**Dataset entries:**
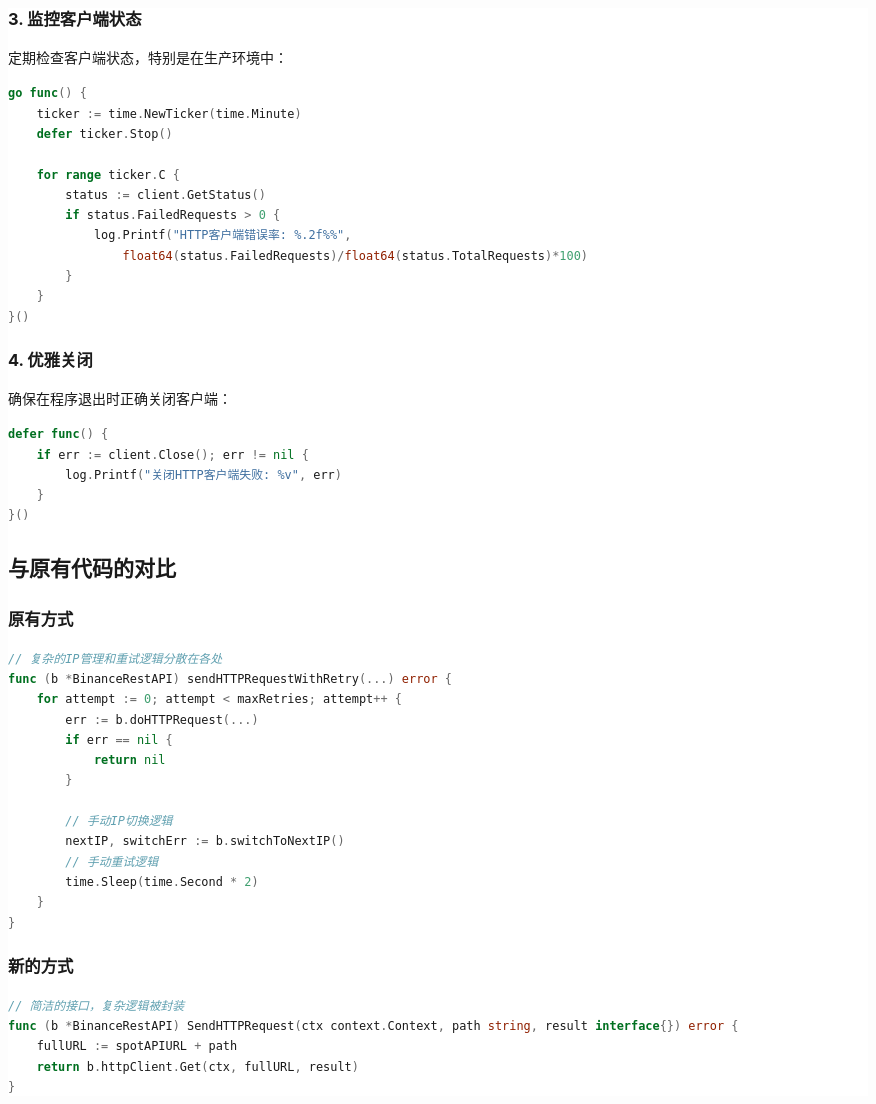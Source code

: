 ### 3. 监控客户端状态
定期检查客户端状态，特别是在生产环境中：
```go
go func() {
    ticker := time.NewTicker(time.Minute)
    defer ticker.Stop()
    
    for range ticker.C {
        status := client.GetStatus()
        if status.FailedRequests > 0 {
            log.Printf("HTTP客户端错误率: %.2f%%", 
                float64(status.FailedRequests)/float64(status.TotalRequests)*100)
        }
    }
}()
```

### 4. 优雅关闭
确保在程序退出时正确关闭客户端：
```go
defer func() {
    if err := client.Close(); err != nil {
        log.Printf("关闭HTTP客户端失败: %v", err)
    }
}()
```

## 与原有代码的对比

### 原有方式
```go
// 复杂的IP管理和重试逻辑分散在各处
func (b *BinanceRestAPI) sendHTTPRequestWithRetry(...) error {
    for attempt := 0; attempt < maxRetries; attempt++ {
        err := b.doHTTPRequest(...)
        if err == nil {
            return nil
        }
        
        // 手动IP切换逻辑
        nextIP, switchErr := b.switchToNextIP()
        // 手动重试逻辑
        time.Sleep(time.Second * 2)
    }
}
```

### 新的方式
```go
// 简洁的接口，复杂逻辑被封装
func (b *BinanceRestAPI) SendHTTPRequest(ctx context.Context, path string, result interface{}) error {
    fullURL := spotAPIURL + path
    return b.httpClient.Get(ctx, fullURL, result)
}
```
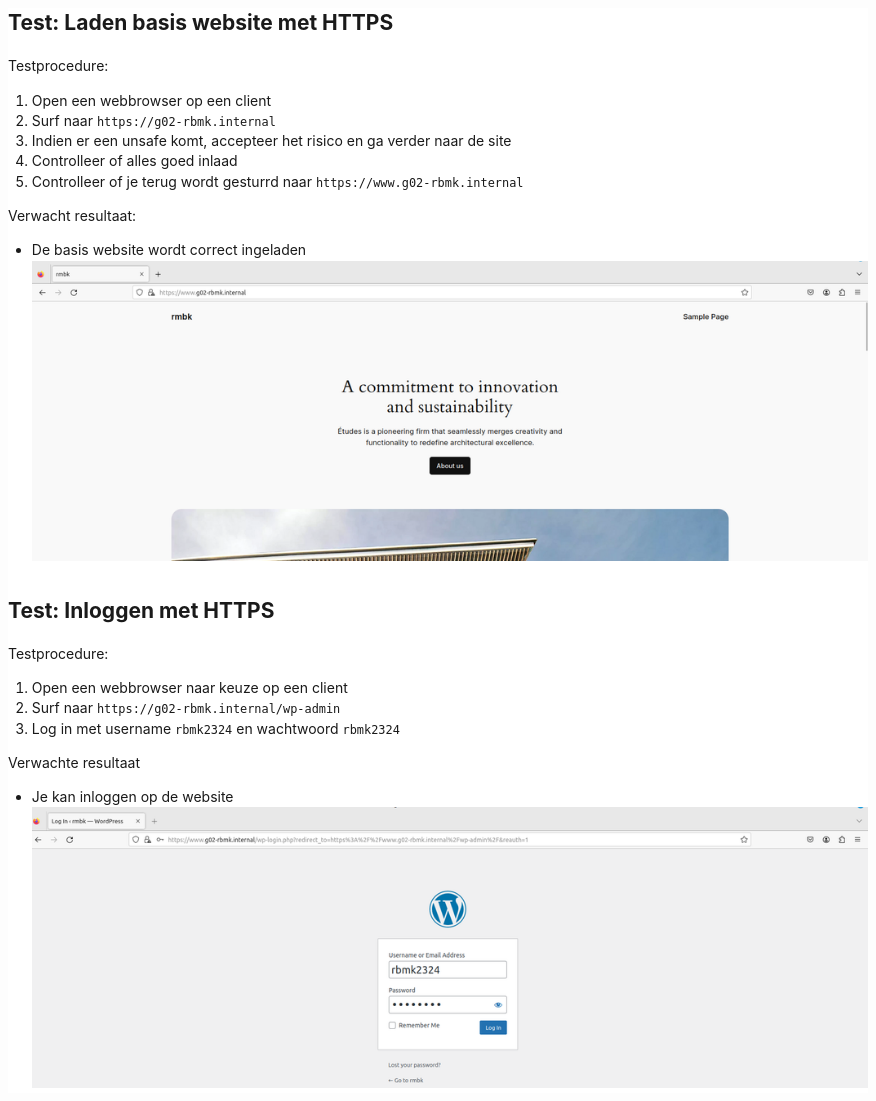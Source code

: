 

## Test: Laden basis website met HTTPS

Testprocedure:

1. Open een webbrowser op een client
2. Surf naar `https://g02-rbmk.internal`
3. Indien er een unsafe komt, accepteer het risico en ga verder naar de site
4. Controlleer of alles goed inlaad
5. Controlleer of je terug wordt gesturrd naar `https://www.g02-rbmk.internal`

Verwacht resultaat:

- De basis website wordt correct ingeladen ![www-https](../img/Proxy/www_https_werkend.png)

## Test: Inloggen met HTTPS

Testprocedure:

1. Open een webbrowser naar keuze op een client
2. Surf naar `https://g02-rbmk.internal/wp-admin`
3. Log in met username `rbmk2324` en wachtwoord `rbmk2324`

Verwachte resultaat

- Je kan inloggen op de website ![wp-login](../img/Proxy/wp-admin-login.png)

**Activity:** Leave the pictures aside and give the records above back word for word.

**Response to the exercise:**
Source code

: ### 3. 监控客户端状态
定期检查客户端状态，特别是在生产环境中：
```go
go func() {
    ticker := time.NewTicker(time.Minute)
    defer ticker.Stop()
    
    for range ticker.C {
        status := client.GetStatus()
        if status.FailedRequests > 0 {
            log.Printf("HTTP客户端错误率: %.2f%%", 
                float64(status.FailedRequests)/float64(status.TotalRequests)*100)
        }
    }
}()
```

### 4. 优雅关闭
确保在程序退出时正确关闭客户端：
```go
defer func() {
    if err := client.Close(); err != nil {
        log.Printf("关闭HTTP客户端失败: %v", err)
    }
}()
```

## 与原有代码的对比

### 原有方式
```go
// 复杂的IP管理和重试逻辑分散在各处
func (b *BinanceRestAPI) sendHTTPRequestWithRetry(...) error {
    for attempt := 0; attempt < maxRetries; attempt++ {
        err := b.doHTTPRequest(...)
        if err == nil {
            return nil
        }
        
        // 手动IP切换逻辑
        nextIP, switchErr := b.switchToNextIP()
        // 手动重试逻辑
        time.Sleep(time.Second * 2)
    }
}
```

### 新的方式
```go
// 简洁的接口，复杂逻辑被封装
func (b *BinanceRestAPI) SendHTTPRequest(ctx context.Context, path string, result interface{}) error {
    fullURL := spotAPIURL + path
    return b.httpClient.Get(ctx, fullURL, result)
}
```
Source code

: 

## Test: Laden basis website met HTTPS

Testprocedure:

1. Open een webbrowser op een client
2. Surf naar `https://g02-rbmk.internal`
3. Indien er een unsafe komt, accepteer het risico en ga verder naar de site
4. Controlleer of alles goed inlaad
5. Controlleer of je terug wordt gesturrd naar `https://www.g02-rbmk.internal`

Verwacht resultaat:

- De basis website wordt correct ingeladen ![www-https](../img/Proxy/www_https_werkend.png)

## Test: Inloggen met HTTPS

Testprocedure:

1. Open een webbrowser naar keuze op een client
2. Surf naar `https://g02-rbmk.internal/wp-admin`
3. Log in met username `rbmk2324` en wachtwoord `rbmk2324`

Verwachte resultaat

- Je kan inloggen op de website ![wp-login](../img/Proxy/wp-admin-login.png)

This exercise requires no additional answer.